La Sagrada Eucaristía

ALIANZA Y SACRIFICIO (3)

Es imposible comprender a Jesús si no tenemos en cuenta su judaísmo… Una de las razones por las que nos cuesta tanto hacerlo hoy es porque somos indiferentes o ignorantes con respecto a la Biblia.

El Concilio de Calcedonia en 451 [describió] a Jesús como la fusión de dos naturalezas—divina y humana—en la unidad de una persona divina; una explicación conceptualmente más exacta de lo que nos dice Juan el Evangelista en el prólogo de su Evangelio: “la Palabra se hizo carne y habitó entre nosotros” (Juan 1,14). La Palabra del Dios de la alianza ha entrado ahora en una unión radical con la carne de este israelita específico, Jesús de Nazaret.

Sacrificio y alianza van siempre unidos. De manera que, cuando Juan el Bautista ve a Jesús… dice “¡Ese es el Cordero de Dios!” (Juan 1,36). Jesús es el que tomará el lugar de los corderos ofrecidos en sacrificio en el templo. De acuerdo a nuestra fórmula—no hay comunión sin sacrificio—Jesús, que es la alianza en persona, tendrá por fuerza que ser también la víctima del sacrificio. En pocas palabras, Jesús vino a ser el siervo doliente quien, con su sacrificio, quitaría los pecados del mundo.
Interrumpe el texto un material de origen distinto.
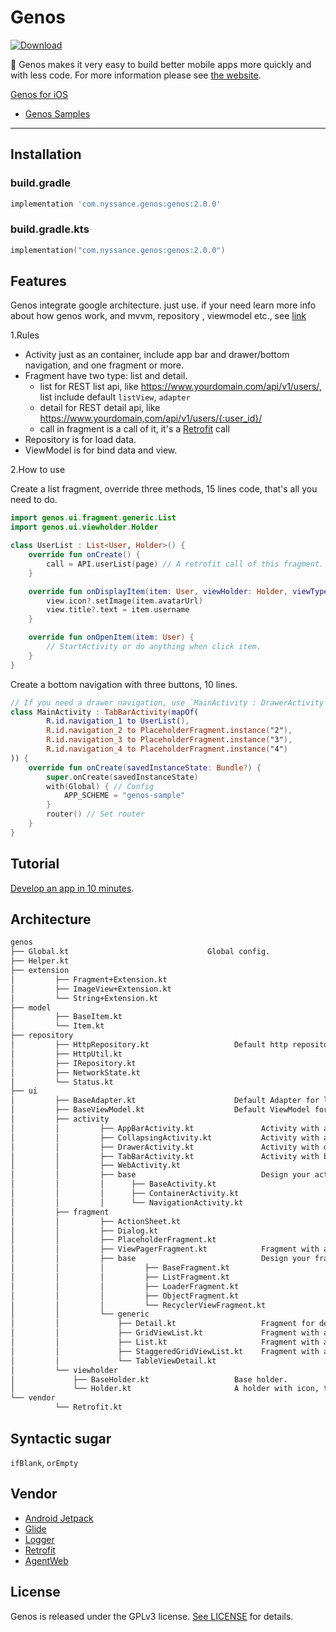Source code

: # Genos

[![Download](https://api.bintray.com/packages/nyssance/maven/genos/images/download.svg)](https://bintray.com/nyssance/maven/genos/_latestVersion)

👊 Genos makes it very easy to build better mobile apps more quickly and with less code.
For more information please see [the website][genos].

[Genos for iOS](https://github.com/nyssance/GenosSwift)

- [Genos Samples](https://github.com/nyssance/genos-samples)

---

## Installation

### build.gradle

```groovy
implementation 'com.nyssance.genos:genos:2.0.0'
```

### build.gradle.kts

```kotlin
implementation("com.nyssance.genos:genos:2.0.0")
```

## Features

Genos integrate google architecture. just use. if your need learn more info about how genos work, and mvvm, repository , viewmodel etc., see [link](https://developer.android.com/topic/libraries/architecture)

1.Rules

- Activity just as an container, include app bar and drawer/bottom navigation, and one fragment or more.
- Fragment have two type: list and detail.
  - list for REST list api, like <https://www.yourdomain.com/api/v1/users/,> list include default `listView`, `adapter`
  - detail for REST detail api, like <https://www.yourdomain,com/api/v1/users/{:user_id}/>
  - call in fragment is a call of it, it's a [Retrofit][retrofit] call
- Repository is for load data.
- ViewModel is for bind data and view.

2.How to use

Create a list fragment, override three methods, 15 lines code, that's all you need to do.

```kotlin
import genos.ui.fragment.generic.List
import genos.ui.viewholder.Holder

class UserList : List<User, Holder>() {
    override fun onCreate() {
        call = API.userList(page) // A retrofit call of this fragment.
    }

    override fun onDisplayItem(item: User, viewHolder: Holder, viewType: Int) {
        view.icon?.setImage(item.avatarUrl)
        view.title?.text = item.username
    }

    override fun onOpenItem(item: User) {
        // StartActivity or do anything when click item.
    }
}
```

Create a bottom navigation with three buttons, 10 lines.

```kotlin
// If you need a drawer navigation, use `MainActivity : DrawerActivity`
class MainActivity : TabBarActivity(mapOf(
        R.id.navigation_1 to UserList(),
        R.id.navigation_2 to PlaceholderFragment.instance("2"),
        R.id.navigation_3 to PlaceholderFragment.instance("3"),
        R.id.navigation_4 to PlaceholderFragment.instance("4")
)) {
    override fun onCreate(savedInstanceState: Bundle?) {
        super.onCreate(savedInstanceState)
        with(Global) { // Config
            APP_SCHEME = "genos-sample"
        }
        router() // Set router
    }
}
```

## Tutorial

[Develop an app in 10 minutes][genos].

## Architecture

```txt
genos
├── Global.kt                               Global config.
├── Helper.kt
├── extension
│         ├── Fragment+Extension.kt
│         ├── ImageView+Extension.kt
│         └── String+Extension.kt
├── model
│         ├── BaseItem.kt
│         └── Item.kt
├── repository
│         ├── HttpRepository.kt                   Default http repository.
│         ├── HttpUtil.kt
│         ├── IRepository.kt
│         ├── NetworkState.kt
│         └── Status.kt
├── ui
│         ├── BaseAdapter.kt                      Default Adapter for list fragment.
│         ├── BaseViewModel.kt                    Default ViewModel for list and detail fragment.
│         ├── activity
│         │         ├── AppBarActivity.kt               Activity with an app bar.
│         │         ├── CollapsingActivity.kt           Activity with a collapsing app bar.
│         │         ├── DrawerActivity.kt               Activity with drawer.
│         │         ├── TabBarActivity.kt               Activity with bottom navigation.
│         │         ├── WebActivity.kt
│         │         ├── base                            Design your activity by extends activity in base.
│         │         │      ├── BaseActivity.kt
│         │         │      ├── ContainerActivity.kt
│         │         │      └── NavigationActivity.kt
│         ├── fragment
│         │         ├── ActionSheet.kt
│         │         ├── Dialog.kt
│         │         ├── PlaceholderFragment.kt
│         │         ├── ViewPagerFragment.kt            Fragment with a view pager.
│         │         ├── base                            Design your fragment by extends fragment in base.
│         │         │         ├── BaseFragment.kt
│         │         │         ├── ListFragment.kt
│         │         │         ├── LoaderFragment.kt
│         │         │         ├── ObjectFragment.kt
│         │         │         └── RecyclerViewFragment.kt
│         │         └── generic
│         │             ├── Detail.kt                   Fragment for detail.
│         │             ├── GridViewList.kt             Fragment with a grid layout, user for grid list.
│         │             ├── List.kt                     Fragment with a linear layout, use for stand list, one item per line.
│         │             ├── StaggeredGridViewList.kt    Fragment with a staggered grid layout, use for waterfall list.
│         │             └── TableViewDetail.kt
│         └── viewholder
│             ├── BaseHolder.kt                   Base holder.
│             └── Holder.kt                       A holder with icon, title, subtitle, accessory.
└── vendor
          └── Retrofit.kt
```

## Syntactic sugar

`ifBlank`, `orEmpty`

## Vendor

- [Android Jetpack](https://developer.android.com/jetpack)
- [Glide](https://github.com/bumptech/glide)
- [Logger](https://github.com/orhanobut/logger)
- [Retrofit][retrofit]
- [AgentWeb](https://github.com/Justson/AgentWeb)

## License

Genos is released under the GPLv3 license. [See LICENSE](https://github.com/nyssance/genos/blob/main/LICENSE) for details.

[genos]: https://nyssance.github.io/genos/
[retrofit]: https://square.github.io/retrofit/
[2]: https://search.maven.org/remote_content?g=com.nyssance.genos&a=genos&v=LATEST
[10]: https://developer.android.com/studio/projects/create-project
[synthetic exported]: https://youtrack.jetbrains.com/issue/KT-22430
[Mediante] el sacrificio definitivo del Cordero de Dios, el último enemigo, [la muerte], sería derrotada [para que] Dios y su familia humana pudieran de nuevo sentarse en el feliz convivio de un banquete festivo. [Paradójicamente] Jesús conquistará la muerte muriendo… Al soportar la cruz, Jesús cargó efectivamente con nuestros pecados; por sus llagas hemos sido sanados.